■ **Task brief**:
The answer should consist of each line from the data below that includes "ebooks".

--- Records for processing Enclosed Below ---

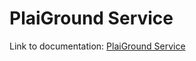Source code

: # PlaiGround Service

Link to documentation: [PlaiGround Service](/Docs/Service/Getting-Started.md)
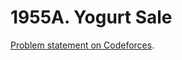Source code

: # 1955A. Yogurt Sale

[Problem statement on Codeforces](https://codeforces.com/problemset/problem/1955/A?locale=en).
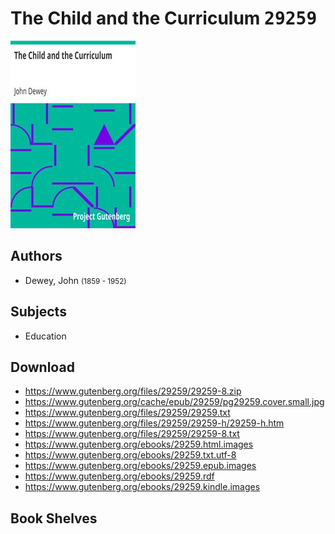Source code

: # The Child and the Curriculum <kbd>29259</kbd>

![](./cover.medium.jpg "")

## Authors


 - Dewey, John <small>(1859 - 1952)</small>

## Subjects


 - Education

## Download


 - https://www.gutenberg.org/files/29259/29259-8.zip
 - https://www.gutenberg.org/cache/epub/29259/pg29259.cover.small.jpg
 - https://www.gutenberg.org/files/29259/29259.txt
 - https://www.gutenberg.org/files/29259/29259-h/29259-h.htm
 - https://www.gutenberg.org/files/29259/29259-8.txt
 - https://www.gutenberg.org/ebooks/29259.html.images
 - https://www.gutenberg.org/ebooks/29259.txt.utf-8
 - https://www.gutenberg.org/ebooks/29259.epub.images
 - https://www.gutenberg.org/ebooks/29259.rdf
 - https://www.gutenberg.org/ebooks/29259.kindle.images

## Book Shelves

--- End of Enclosed Records for processing ---

■ **Problem solution**:
 - https://www.gutenberg.org/ebooks/29259.html.images
 - https://www.gutenberg.org/ebooks/29259.txt.utf-8
 - https://www.gutenberg.org/ebooks/29259.epub.images
 - https://www.gutenberg.org/ebooks/29259.rdf
 - https://www.gutenberg.org/ebooks/29259.kindle.images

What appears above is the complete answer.